◆ **Task statement**
Below are entries; output exactly the lines from the one with "Geology & Resource Exposure**" to the one with "## Human Interactions & Geohazards", both included, and nothing else.

◆ **Raw data**
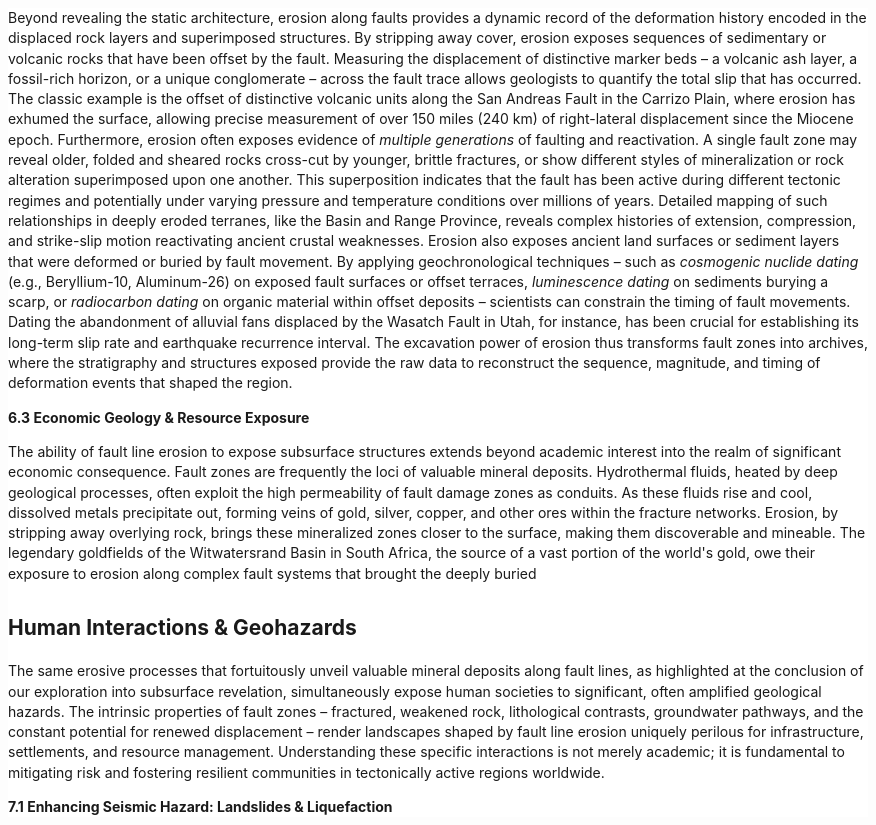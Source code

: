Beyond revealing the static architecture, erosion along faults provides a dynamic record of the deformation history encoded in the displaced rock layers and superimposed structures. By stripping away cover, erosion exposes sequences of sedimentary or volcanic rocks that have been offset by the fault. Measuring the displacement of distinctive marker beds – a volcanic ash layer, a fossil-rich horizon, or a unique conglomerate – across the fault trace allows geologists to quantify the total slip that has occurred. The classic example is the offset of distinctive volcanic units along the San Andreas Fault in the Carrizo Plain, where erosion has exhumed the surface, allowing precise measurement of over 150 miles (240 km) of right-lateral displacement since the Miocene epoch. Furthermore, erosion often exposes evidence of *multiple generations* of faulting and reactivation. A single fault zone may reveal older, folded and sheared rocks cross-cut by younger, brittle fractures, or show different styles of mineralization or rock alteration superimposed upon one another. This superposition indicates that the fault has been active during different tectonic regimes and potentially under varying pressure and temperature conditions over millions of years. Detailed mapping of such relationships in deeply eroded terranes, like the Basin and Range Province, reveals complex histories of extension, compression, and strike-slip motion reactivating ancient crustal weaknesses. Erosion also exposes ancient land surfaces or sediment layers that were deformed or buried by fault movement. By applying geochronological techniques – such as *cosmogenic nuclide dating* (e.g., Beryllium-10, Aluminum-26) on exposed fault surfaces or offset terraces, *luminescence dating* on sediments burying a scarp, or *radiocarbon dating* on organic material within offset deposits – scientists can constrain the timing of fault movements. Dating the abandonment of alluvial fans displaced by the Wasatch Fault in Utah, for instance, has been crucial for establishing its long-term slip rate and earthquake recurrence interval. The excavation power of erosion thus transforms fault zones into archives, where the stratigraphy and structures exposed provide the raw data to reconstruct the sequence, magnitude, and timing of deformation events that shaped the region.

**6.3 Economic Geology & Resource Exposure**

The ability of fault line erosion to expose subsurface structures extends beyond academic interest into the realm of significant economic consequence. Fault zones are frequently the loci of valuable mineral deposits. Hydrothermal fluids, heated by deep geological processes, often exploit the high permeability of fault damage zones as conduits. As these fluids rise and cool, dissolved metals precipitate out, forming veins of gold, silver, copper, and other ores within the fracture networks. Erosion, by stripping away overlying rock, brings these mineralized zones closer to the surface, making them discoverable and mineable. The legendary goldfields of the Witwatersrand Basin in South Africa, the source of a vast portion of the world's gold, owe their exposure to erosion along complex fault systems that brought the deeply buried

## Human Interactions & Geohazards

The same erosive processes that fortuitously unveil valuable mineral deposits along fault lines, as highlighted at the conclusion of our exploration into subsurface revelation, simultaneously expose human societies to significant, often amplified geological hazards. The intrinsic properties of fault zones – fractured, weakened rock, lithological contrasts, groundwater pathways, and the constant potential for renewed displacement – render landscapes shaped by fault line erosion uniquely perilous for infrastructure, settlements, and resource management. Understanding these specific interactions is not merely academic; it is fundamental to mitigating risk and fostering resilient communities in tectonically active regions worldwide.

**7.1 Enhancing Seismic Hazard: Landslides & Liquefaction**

◆ **Task answer**
**6.3 Economic Geology & Resource Exposure**

The ability of fault line erosion to expose subsurface structures extends beyond academic interest into the realm of significant economic consequence. Fault zones are frequently the loci of valuable mineral deposits. Hydrothermal fluids, heated by deep geological processes, often exploit the high permeability of fault damage zones as conduits. As these fluids rise and cool, dissolved metals precipitate out, forming veins of gold, silver, copper, and other ores within the fracture networks. Erosion, by stripping away overlying rock, brings these mineralized zones closer to the surface, making them discoverable and mineable. The legendary goldfields of the Witwatersrand Basin in South Africa, the source of a vast portion of the world's gold, owe their exposure to erosion along complex fault systems that brought the deeply buried

## Human Interactions & Geohazards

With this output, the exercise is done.